Taylor: “That’s annoying.”

Me: “Yeah, I know, but what really gets my goat is-”

Taylor: “Wait, what?”

Me: “Uh, what really gets my goat is when people-”

Taylor: “No, wait.  That’s not a thing.”

Me: “What isn’t?”

Taylor: “‘Gets my goat?’  I have never ever heard that.”

Me: “What?  That’s ridiculous.  ‘Gets my goat’ is totally a thing.”

Taylor: “Is this a thing like you think ’round Robin Hood’s barn’ is a thing?”
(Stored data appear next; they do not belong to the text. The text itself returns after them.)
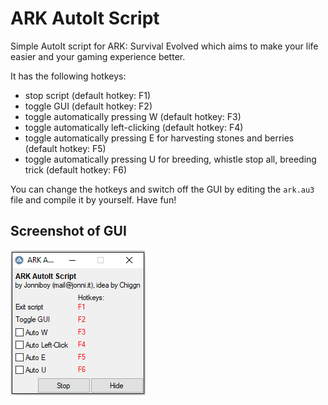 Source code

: # ARK AutoIt Script
Simple AutoIt script for ARK: Survival Evolved which aims to make your life easier and your gaming experience better.

It has the following hotkeys:
* stop script (default hotkey: F1)
* toggle GUI (default hotkey: F2)
* toggle automatically pressing W (default hotkey: F3)
* toggle automatically left-clicking (default hotkey: F4)
* toggle automatically pressing E for harvesting stones and berries (default hotkey: F5)
* toggle automatically pressing U for breeding, whistle stop all, breeding trick (default hotkey: F6)

You can change the hotkeys and switch off the GUI by editing the `ark.au3` file and compile it by yourself. Have fun!

## Screenshot of GUI

![Screenshot of the GUI](https://raw.githubusercontent.com/j0nnib0y/ark-autoit/master/screenshot.png)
Me: “First, that is a thing.  And second, no.  ‘Gets my goat’ is really widely used.”

Taylor: “By who?  You?”

Me: “By everybody!”

Taylor: “Everybody who?”

Me: “Well, I’ll have you know that it’s used as a lyric in a modern Disney movie, when Danny DeVito-”
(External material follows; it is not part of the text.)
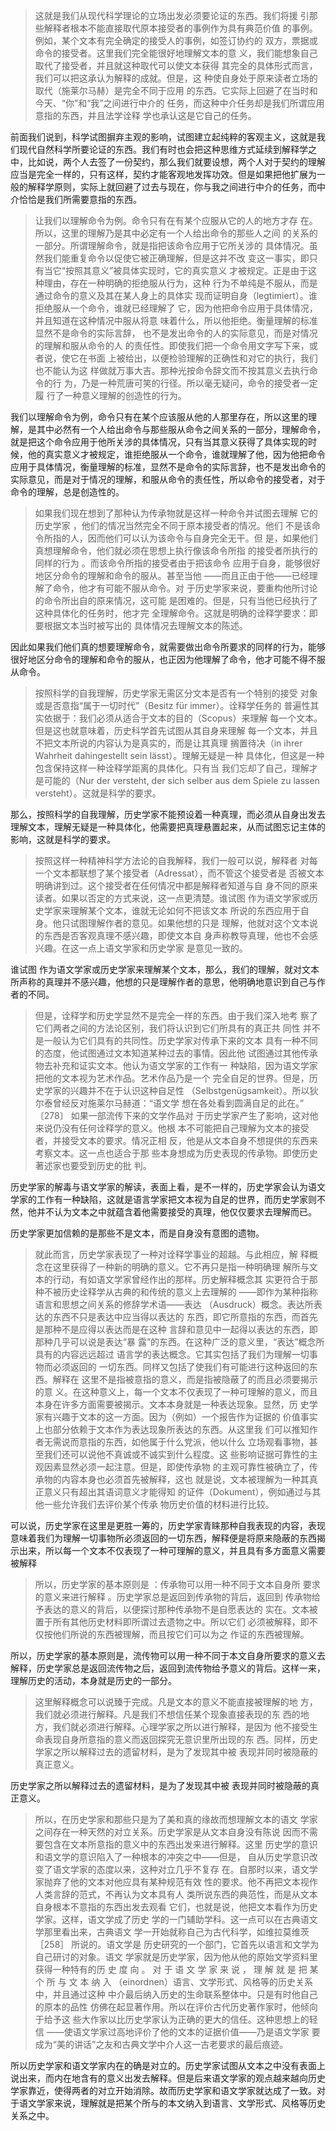 <blockquote data-pid="OK8gaNz-">这就是我们从现代科学理论的立场出发必须要论证的东西。我们将援 引那些解释者根本不能直接取代原本接受者的事例作为具有典范价值 的事例。例如，某个文本有完全确定的接受人的事例，如签订协约的 双方，票据或命令的接受者。这里我们完全能很好地理解文本的意 义，我们能想象自己取代了接受者，并且就这种取代可以使文本获得 其完全的具体形式而言，我们可以把这承认为解释的成就。但是，这 种使自身处于原来读者立场的取代（施莱尔马赫）是完全不同于应用 的东西。它实际上回避了在当时和今天、“你”和“我”之间进行中介的 任务，而这种中介任务却是我们所谓应用意指的东西，并且法学诠释 学也承认这是它自己的任务。 </blockquote><p data-pid="oX7aUIwA">前面我们说到，科学试图摒弃主观的影响，试图建立起纯粹的客观主义，这就是我们现代自然科学所要论证的东西。我们有时也会把这种思维方式延续到解释学之中，比如说，两个人去签了一份契约，那么我们就要设想，两个人对于契约的理解应当是完全一样的，只有这样，契约才能客观地发挥功效。但是如果把他扩展为一般的解释学原则，实际上就回避了过去与现在，你与我之间进行中介的任务，而中介恰恰是我们所需要意指的东西。</p><blockquote data-pid="amrnyMDc">让我们以理解命令为例。命令只有在有某个应服从它的人的地方才存 在。所以，这里的理解乃是其中必定有一个人给出命令的那些人之间 的关系的一部分。所谓理解命令，就是指把该命令应用于它所关涉的 具体情况。虽然我们能重复命令以促使它被正确理解，但是这并不改 变这一事实，即只有当它“按照其意义”被具体实现时，它的真实意义 才被规定。正是由于这种理由，存在一种明确的拒绝服从行为，这种 行为不单纯是不服从，而是通过命令的意义及其在某人身上的具体实 现而证明自身（legtimiert）。谁拒绝服从一个命令，谁就已经理解了 它，因为他把命令应用于具体情况，并且知道在这种情况中服从将意 味着什么，所以他拒绝。衡量理解的标准显然不是命令的实际言辞， 也不是发出命令的人的实际意见，而是对情况的理解和服从命令的人 的责任性。即使我们把一个命令用文字写下来，或者说，使它在书面 上被给出，以便检验理解的正确性和对它的执行，我们也不能认为这 样做就万事大吉。那种光按命令辞文而不按其意义去执行命令的行 为，乃是一种荒唐可笑的行径。所以毫无疑问，命令的接受者一定履 行了一种意义理解的创造性的行为。 </blockquote><p data-pid="w5nC4zHh">我们以理解命令为例，命令只有在某个应该服从他的人那里存在，所以这里的理解，是其中必然有一个人给出命令与那些服从命令之间关系的一部分，理解命令，就是把这个命令应用于他所关涉的具体情况，只有当其意义获得了具体实现的时候，他的真实意义才被规定，谁拒绝服从一个命令，谁就理解了他，因为他把命令应用于具体情况，衡量理解的标准，显然不是命令的实际言辞，也不是发出命令的实际意见，而是对于情况的理解，和服从命令的责任性，所以命令的接受者，对于命令的理解，总是创造性的。</p><blockquote data-pid="AmdEWbzG">如果我们现在想到了那种认为传承物就是这样一种命令并试图去理解 它的历史学家 ，他们的情况当然完全不同于原本接受者的情况。他们 不是该命令所指的人，因而他们可以认为该命令与自身完全无干。但 是，如果他们真想理解命令，他们就必须在思想上执行像该命令所指 的接受者所执行的同样的行为 。而该命令所指的接受者由于把该命令 应用于自身，能够很好地区分命令的理解和命令的服从。甚至当他 ——而且正由于他——已经理解了命令，他才有可能不服从命令。对 于历史学家来说，要重构他所讨论的命令所出自的原来情况，这可能 是困难的。但是，只有当他已经执行了这种具体化的任务时，他才完 全理解命令。这就是明确的诠释学要求：即要根据文本当时被写出的 具体情况去理解文本的陈述。 </blockquote><p data-pid="oOgAjsom">因此如果我们他们真的想要理解命令，就需要做出命令所要求的同样的行为，能够很好地区分命令的理解和命令的服从，也正因为他理解了命令，他才可能不得不服从命令。</p><blockquote data-pid="L2PcbjC2">按照科学的自我理解，历史学家无需区分文本是否有一个特别的接受 对象或是否意指“属于一切时代”（Besitz für immer）。诠释学任务的 普遍性其实依据于：我们必须从适合于文本的目的（Scopus）来理解 每一个文本。但是这也就意味着，历史科学首先试图从其自身来理解 每一个文本，并且不把文本所说的内容认为是真实的，而是让其真理 搁置待决（in ihrer Wahrheit dahingestellt sein lässt）。理解无疑是一种 具体化，但这是一种包含保持这样一种诠释学距离的具体化。只有当 我们忘却了自己，理解才是可能的（Nur der versteht, der sich selber aus dem Spiele zu lassen versteht）。这就是科学的要求。 </blockquote><p data-pid="9P08SnCV">那么，按照科学的自我理解，历史学家不能预设着一种真理，而必须从自身出发去理解文本，理解无疑是一种具体化，他需要把真理悬置起来，从而试图忘记主体的影响，这就是科学的要求。</p><blockquote data-pid="X8YbXyFp">按照这样一种精神科学方法论的自我解释，我们一般可以说，解释者 对每一个文本都联想了某个接受者（Adressat），而不管这个接受者是 否被文本明确讲到过。这个接受者在任何情况中都是解释者知道与自 身不同的原来读者。如果以否定的方式来说，这一点更清楚。谁试图 作为语文学家或历史学家来理解某个文本，谁就无论如何不把该文本 所说的东西应用于自身。他只试图理解作者的意见。如果他想的只是 理解，他就对这个文本说的东西是否客观真理不感兴趣，即使文本自 身声称教导真理，他也不会感兴趣。在这一点上语文学家和历史学家 是意见一致的。</blockquote><p data-pid="kIw-nazg">谁试图 作为语文学家或历史学家来理解某个文本，那么，我们的理解，就对文本所声称的真理并不感兴趣，他想的只是理解作者的意思，他明确地意识到自己与作者的不同。</p><blockquote data-pid="hH7iKfaP">但是，诠释学和历史学显然不是完全一样的东西。由于我们深入地考 察了它们两者之间的方法论区别，我们将认识到它们所具有的真正共 同性 并不是一般认为它们具有的共同性。历史学家对传承下来的文本 具有一种不同的态度，他试图通过文本知道某种过去的事情。因此他 试图通过其他传承物去补充和证实文本。他认为语文学家的工作有一 种缺陷，因为语文学家把他的文本视为艺术作品。艺术作品乃是一个 完全自足的世界。但是，历史学家的兴趣并不在于认识这种自足性 （Selbstgenügsamkeit）。所以狄尔泰曾经反对施莱尔马赫道：“语文学 想在各处看到圆满自足的此在。” 〔278〕 如果一部流传下来的文学作品对 于历史学家产生了影响，这对他来说仍没有任何诠释学的意义。他根 本不可能把自己理解为文本的接受者，并接受文本的要求。情况正相 反，他是从文本自身不想提供的东西来考察文本。这一点也适合于那 些本身想成为历史表现的传承物。即使历史著述家也要受到历史的批 判。 </blockquote><p data-pid="IIJ9pl_q">历史学家的解毒与语文学家的解读，表面上看，是不一样的，历史学家会认为语文学家的工作有一种缺陷，这就是语言学家把文本视为自足的世界，而历史学家则不然，他并不认为文本之中就蕴含着他需要接受的真理，他仅仅要求去理解而已。</p><p data-pid="jUKsB3wr">历史学家更加信赖的是那些不是文本，而是自身没有意图的遗物。</p><blockquote data-pid="mJYMXE_9">就此而言，历史学家表现了一种对诠释学事业的超越。与此相应，解 释概念在这里获得了一种新的明确的意义。它不再只是指一种明确理 解所与文本的行动，有如语文学家曾经作出的那样。历史解释概念其 实更符合于那种不被历史诠释学从古典的和传统的意义上去理解的 ——即作为某种指称语言和思想之间关系的修辞学术语——表达 （Ausdruck）概念。表达所表达的东西不只是表达中应当得以表达的 东西，即它所意指的东西，而首先是那种不是应得以表达而是在这种 言辞和意见中一起得以表达的东西，即那种几乎可以说是表达“暴 露”的东西。在这种广泛的意义里，“表达”概念所具有的内容远远超过 语言学的表达概念。它其实包括了我们为理解一切事物而必须返回的 一切东西。同样又包括了使我们有可能进行这种返回的东西。解释在 这里不是指被意指的意义，而是指被隐蔽了的而且必须要揭示的意 义。在这种意义上，每一个文本不仅表现了一种可理解的意义，而且 本身在许多方面需要被揭示。文本本身就是一种表达现象。显然，历 史学家有兴趣于文本的这一方面。因为（例如）一个报告作为证据的 价值事实上也部分依赖于文本作为表达现象所表达的东西。从这里我 们可以推知作者无需说而意指的东西，如他属于什么党派，他以什么 立场观看事物，甚至我们还可以说他不真诚或不诚实到什么程度。这 些影响证据可靠性的主观因素显然必须一起注意。但是，即使传承物 的主观可靠性被确立了，传承物的内容本身也必须首先被解释，这也 就是说，文本被理解为一种其真正意义只有超出其语词意义才能得知 的证件（Dokument），例如通过与其他一些允许我们去评价某个传承 物历史价值的材料进行比较。</blockquote><p data-pid="ZW_o78QS">可以说，历史学家在这里是更胜一筹的，历史学家青睐那种自我表现的内容，表现意味着我们为理解一切事物所必须返回的一切东西，解释便是将原来隐蔽的东西揭示出来，所以每一个文本不仅表现了一种可理解的意义，并且具有多方面意义需要被解释</p><blockquote data-pid="hNrUP-US">所以，历史学家的基本原则是 ：传承物可以用一种不同于文本自身所 要求的意义来进行解释 。历史学家总是返回到传承物的背后，返回到 传承物给予表达的意义的背后，以便探讨那种传承物不是自愿表达的 实在。文本被置于所有其他历史材料即所谓过去遗物之中。所以它们 必须被解释，即不仅按他们所说的东西被理解，而且按它们可以为之 作证的东西被理解。 </blockquote><p data-pid="I7grRGcJ">所以，历史学家的基本原则是，流传物可以用一种不同于本文自身所要求的意义去解释，历史学家总是返回流传物之后，返回到流传物给予意义的背后。这样一来，理解历史的活动，本身就是历史的一部分。</p><blockquote data-pid="F_cjMq5Z">这里解释概念可以说臻于完成。凡是文本的意义不能直接被理解的地 方，我们就必须进行解释。凡是我们不想信任某个现象直接表现的东 西的地方，我们就必须进行解释。心理学家之所以进行解释，是因为 他不接受生命表现自身所意指的意义而返回探究无意识里所出现的东 西。同样，历史学家之所以解释过去的遗留材料，是为了发现其中被 表现并同时被隐蔽的真正意义。</blockquote><p data-pid="bB7vnxUk">历史学家之所以解释过去的遗留材料，是为了发现其中被 表现并同时被隐蔽的真正意义。</p><blockquote data-pid="904UrvxQ">所以，在历史学家和那些只是为了美和真的缘故而想理解文本的语文 学家之间存在一种天然的对立关系。历史学家是从文本自身没有陈说 因而不需要包含在文本所意指的意义中的东西出发来进行解释。这里 历史学的意识和语文学的意识陷入了一种根本的冲突之中——但是， 自从历史学意识改变了语文学家的态度以来，这种对立几乎不复存 在。自那时以来，语文学家抛弃了他的文本对他应具有某种规范有效 性的要求。他不再把文本视作人类言辞的范式，不再认为文本具有人 类所说东西的典范性，而是从文本自身根本不意指的东西出发去观看 它们，也就是说，他把文本看作为历史学家。这样，语文学成了历史 学的一门辅助学科。这一点可以在古典语文学那里看出来，古典语文 学一开始就称自己为古代科学，如维拉莫维茨 ［258］ 所说的。语文学是 历史研究的一个部门，它首先以语言和文学为自己研讨的对象。语文 学家就是历史学家，因为他从他的原始文学资料里获得一种特有的历 史 度 向 。 对 于 语 文 学 家 来 说 ， 理 解 就 是 把 某 个 所 与 文 本 纳 入 （einordnen）语言、文学形式、风格等的历史关系中，并且通过这种 中介最后纳入历史的生命联系整体中。只是有时他自己的原本的品性 仿佛在起显著作用。所以在评价古代历史著作家时，他倾向于给予这 些大作家以比历史学家认为正确的更大的信任。这种思想上的轻信 ——使语文学家过高地评价了他的文本的证据价值——乃是语文学家 要成为“美的讲话”之友和古典文学中介人这一古老要求的最后痕迹。</blockquote><p data-pid="nktvSl07">所以历史学家和语文学家内在的确是对立的。历史学家试图从文本之中没有表面上说出来，而内在地含有的意义出发去解释。但是后来语文学家的观点越来越向历史学家靠近，使得两者的对立开始消除。故而历史学家和语文学家就达成了一致。对于语文学家来说，理解就是把某个所与的本文纳入到语言、文学形式、风格等历史关系之中。</p>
Taylor: “Oh. I see.  I see where you got it now.”

Me: “THAT’S NOT WHERE I GOT IT I AM GIVING YOU AN EXAMPLE YOU CRETIN.”

Taylor: “What does it even mean?  Give me the etymology here.  What is the origin of ‘gets my goat’?”
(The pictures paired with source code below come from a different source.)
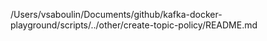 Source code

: /Users/vsaboulin/Documents/github/kafka-docker-playground/scripts/../other/create-topic-policy/README.md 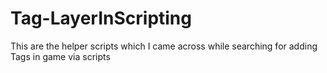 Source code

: # Tag-LayerInScripting
This are the helper scripts which I came across while searching for adding Tags in game via scripts

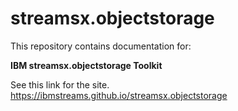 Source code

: # streamsx.objectstorage

This repository contains documentation for:

**IBM streamsx.objectstorage Toolkit**

See this link for the site. https://ibmstreams.github.io/streamsx.objectstorage
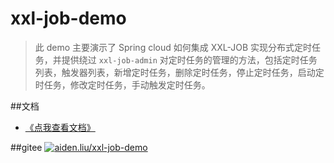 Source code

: # xxl-job-demo

> 此 demo 主要演示了 Spring cloud 如何集成 XXL-JOB 实现分布式定时任务，并提供绕过 `xxl-job-admin` 对定时任务的管理的方法，包括定时任务列表，触发器列表，新增定时任务，删除定时任务，停止定时任务，启动定时任务，修改定时任务，手动触发定时任务。

##文档
- [《点我查看文档》](https://aiden-liu413.github.io/xxl-job-demo/)

##gitee
[![aiden.liu/xxl-job-demo](https://gitee.com/aiden-liu/xxl-job-demo/widgets/widget_card.svg?colors=4183c4,ffffff,ffffff,e3e9ed,666666,9b9b9b)](https://gitee.com/aiden-liu/xxl-job-demo)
Me: “It just means ‘I was really annoyed’.  It’s like…I don’t know the etymology.  Probably something about…someone stealing goats.  Goats are important!  Somebody getting your goat was probably really upsetting, back in the day.”

Taylor: “You have no idea where this comes from.  It is not a thing.”

Me: “IT IS A  THING.”

Taylor:  “Is it supposed to be like ‘grinds my gears’?”

Me: “WHAT?  That was just a stupid made-up phrase popularized by Family Guy.”

Taylor: “People said it before Family Guy.”

Me: “No, they didn’t!  They said, ‘gets my goat’.  That’s what they said.”

Taylor: “Yeah, in 1935, where you apparently live, oh my gosh where do you get this stuff.”

Me: “Google it.”

Taylor: “I can’t.  We’re in a parking lot.”

Me: “When we get home, Google it.  Google ‘gets my goat’, and you’ll see.”

Taylor: “You’re delusional.”

Me: “YOU’RE A PILL.”

Taylor: “Maybe.  At least I don’t think ‘gets my goat’ is a commonly used phrase.”

Me: “Whatever.  Not talking to you anymore.”

Taylor: “Why, because I don’t think that a phrase you made up is used by everybody?”

Me: “…”

Taylor: “Sorry, did I grind your gears there?”

Me: “AUUUUUUUUUUUUUGH.”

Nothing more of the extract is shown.